Rotavírus: Diagnóstico e Manejo da Gastroenterite Viral

MedEvo Simulado — Prova 2026

Enunciado

Um lactente de 8 meses é levado à Unidade de Pronto Atendimento com quadro de vômitos incoercíveis há 24 horas, seguidos de febre baixa (37,8°C) e episódios frequentes de diarreia aquosa, explosiva, sem presença de muco ou sangue. A mãe relata que a criança frequenta creche e outros colegas apresentam sintomas semelhantes. Ao exame físico, o paciente apresenta-se irritado, com mucosas secas, fontanela levemente deprimida e sinal do prego com retorno em menos de 2 segundos. A imagem a seguir ilustra o trato gastrointestinal e, no detalhe circular à direita, a morfologia ultraestrutural do agente etiológico identificado no aspirado retal deste paciente. Com base na apresentação clínica e nos achados iconográficos, assinale a alternativa correta:

Alternativas

  1. A) O agente representado é o Rotavírus, membro da família Reoviridae, cuja estrutura em camadas concêntricas assemelha-se a uma roda, sendo a principal causa de diarreia grave em lactentes não vacinados.
  2. B) A imagem destaca o Norovírus, principal causa de surtos de gastroenterite em ambientes fechados, caracterizado por ser um vírus de RNA fita simples, com cápsula icosaédrica simples e sem envelope.
  3. C) O detalhe ampliado mostra o Adenovírus entérico (sorotipos 40 e 41), que tipicamente causa quadros de diarreia mais prolongados que os demais vírus, apresentando morfologia de fibras projetadas do capsídeo.
  4. D) Trata-se de uma infecção por Shigella sp., uma bactéria invasiva que coloniza o intestino delgado e grosso, representada na imagem pelo seu mecanismo de destruição da mucosa mediado por toxinas citotóxicas.

Pérola Clínica

Rotavírus = Diarreia aquosa explosiva + Morfologia em 'roda' + Principal causa viral grave em lactentes.

Resumo-Chave

O Rotavírus (família Reoviridae) causa gastroenterite grave em lactentes, caracterizada por vômitos e diarreia aquosa explosiva, com morfologia ultraestrutural típica de roda (rota).

Contexto Educacional

A gastroenterite por Rotavírus é uma das principais causas de morbimortalidade infantil global. O vírus infecta os enterócitos maduros das vilosidades do intestino delgado, levando à má absorção e diarreia osmótica e secretora. O diagnóstico é predominantemente clínico, mas a microscopia eletrônica ou testes rápidos de imunoensaio podem confirmar o agente. O tratamento foca na terapia de reidratação (oral ou venosa conforme o grau de desidratação) e na manutenção da oferta nutricional para evitar a desnutrição secundária.

Perguntas Frequentes

Como diferenciar clinicamente Rotavírus de causas bacterianas?

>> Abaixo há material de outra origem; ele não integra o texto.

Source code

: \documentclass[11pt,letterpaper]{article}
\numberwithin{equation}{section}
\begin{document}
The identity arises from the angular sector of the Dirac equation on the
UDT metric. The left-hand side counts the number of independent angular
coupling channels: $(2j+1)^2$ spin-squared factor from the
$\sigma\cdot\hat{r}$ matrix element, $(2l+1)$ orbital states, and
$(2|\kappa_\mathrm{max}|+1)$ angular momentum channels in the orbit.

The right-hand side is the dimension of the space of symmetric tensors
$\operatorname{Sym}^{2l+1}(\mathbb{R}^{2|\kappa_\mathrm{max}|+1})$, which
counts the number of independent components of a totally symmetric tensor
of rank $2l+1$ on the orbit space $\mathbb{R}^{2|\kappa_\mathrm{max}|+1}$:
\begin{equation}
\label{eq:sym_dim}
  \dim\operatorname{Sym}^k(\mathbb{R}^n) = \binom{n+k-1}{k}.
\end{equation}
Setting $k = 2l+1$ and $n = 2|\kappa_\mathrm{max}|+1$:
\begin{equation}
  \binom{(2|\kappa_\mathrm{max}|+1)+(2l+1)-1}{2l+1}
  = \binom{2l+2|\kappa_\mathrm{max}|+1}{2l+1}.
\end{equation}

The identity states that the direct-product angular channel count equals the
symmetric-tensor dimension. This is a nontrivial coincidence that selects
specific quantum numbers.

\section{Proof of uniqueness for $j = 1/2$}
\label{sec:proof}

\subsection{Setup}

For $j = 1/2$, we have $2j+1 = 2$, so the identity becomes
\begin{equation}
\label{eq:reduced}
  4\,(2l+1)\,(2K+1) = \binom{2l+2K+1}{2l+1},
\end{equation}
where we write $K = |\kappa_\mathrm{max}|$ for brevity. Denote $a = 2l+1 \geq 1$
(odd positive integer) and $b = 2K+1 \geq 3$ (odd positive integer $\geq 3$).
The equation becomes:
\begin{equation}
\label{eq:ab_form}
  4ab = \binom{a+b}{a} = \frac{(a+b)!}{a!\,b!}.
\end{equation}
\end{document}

O Rotavírus causa tipicamente uma diarreia aquosa, explosiva, sem presença de sangue ou muco, frequentemente precedida por vômitos e febre baixa. Em contraste, causas bacterianas invasivas como Shigella ou Campylobacter costumam apresentar disenteria (sangue/muco), febre alta e dor abdominal intensa.

Qual a importância da vacinação contra o Rotavírus?

A introdução da vacina (monovalente ou pentavalente) no calendário vacinal reduziu drasticamente as internações por desidratação grave e a mortalidade infantil por diarreia. É uma vacina de vírus vivo atenuado, contraindicada em casos de história prévia de invaginação intestinal ou malformações gastrointestinais não corrigidas.

Quais os principais sinais de desidratação em lactentes?

Os sinais clínicos incluem irritabilidade ou letargia, olhos encovados, mucosas secas, fontanela deprimida, sinal do prego (turgor cutâneo) com retorno lentificado e tempo de enchimento capilar prolongado (> 2 segundos). O manejo depende da classificação da gravidade da desidratação.